Another horse and rider drowned in the Red River a few years ago. The guy was crossing the river to bring back a cow that had crossed and both he and his horse drowned. 

So, while MOST horses can swim, they all can't I swam my horses a lot as a kid, but I would not do it now. So be careful. 

Always remember that no horse can swim with any kind of a tie-down on.


----------



## MyBoyPuck

I personally would not chose a 30' deep lake to try it. We have a lake where it is fairly shallow for about 20' and then suddenly drops off. I know of one horse who absolutely panicked when the ground disappeared beneath his feet. Definitely expose your horse to water in a safe lake with fairly shallow water before putting him in a situation where he has to swim.


----------



## Northern

The Chincoteague ponies make it across Assateague Channel yearly; it's 200 yards across, & it takes the ponies about 4 minutes to navigate it. There are youngsters in the herd who make it across, also.
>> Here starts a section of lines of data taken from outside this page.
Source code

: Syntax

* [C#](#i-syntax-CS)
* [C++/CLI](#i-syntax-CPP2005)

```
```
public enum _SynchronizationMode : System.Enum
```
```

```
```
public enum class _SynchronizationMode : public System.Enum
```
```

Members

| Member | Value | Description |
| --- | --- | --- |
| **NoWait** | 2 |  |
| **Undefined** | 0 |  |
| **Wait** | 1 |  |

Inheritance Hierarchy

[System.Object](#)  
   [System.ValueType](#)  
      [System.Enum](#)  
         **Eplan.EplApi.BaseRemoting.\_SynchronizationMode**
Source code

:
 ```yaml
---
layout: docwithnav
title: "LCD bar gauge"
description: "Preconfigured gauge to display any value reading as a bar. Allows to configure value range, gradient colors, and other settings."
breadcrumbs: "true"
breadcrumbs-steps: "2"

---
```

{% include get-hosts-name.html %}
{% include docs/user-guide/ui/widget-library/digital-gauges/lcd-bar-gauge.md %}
Thus, you'd figure that any reasonably fit horse, or even youngster, would be able to do the same.


----------



## RunJumpRide

My horses are awesome swimmers. 
Just gotta lay down and hold on to the saddle horn in the water (like have them pull you instead of you riding him while he's swimming) because it makes it easier for them to swim.
I would totally swim with specs all the time if he liked it! Lol but he doesn't really enjoy it


----------



## countercanter

Back home there is an old sand query that was converted into a park. There is a trail that got around the lake that was created when they dug all the sand out and its perfect for swimming the horses. I have spent many hot Florida summer days there with my horses. They LOVED it. My big Oldenburg gelding loved to stand about chest deep and just splash in the water and my paint gelding would stand chest deep and doze off. I should look for those pictures...


----------



## countercanter

Found some!

My Oldenburg gelding:



























And my Paint gelding:


----------



## kevinshorses

COWCHICK77 said:


> Its fun, I love swimming with horses. *Its about the only time you will catch me bareback.*..lol.
> Like some have said before, you kind have to feel them out on how well they swim and how deep to go. I rode a horse that would bounce off the bottom instead paddling. Which was fun to ride, but he would get scared easily if he got out too far. Had to pay close attention to how deep the water was.
> _Posted via Mobile Device_


Are you talking about you or the horse!!


----------



## COWCHICK77

kevinshorses said:


> Are you talking about you or the horse!!


Lol...maybe both, depending on how much hooch I've got in me!
_Posted via Mobile Device_


----------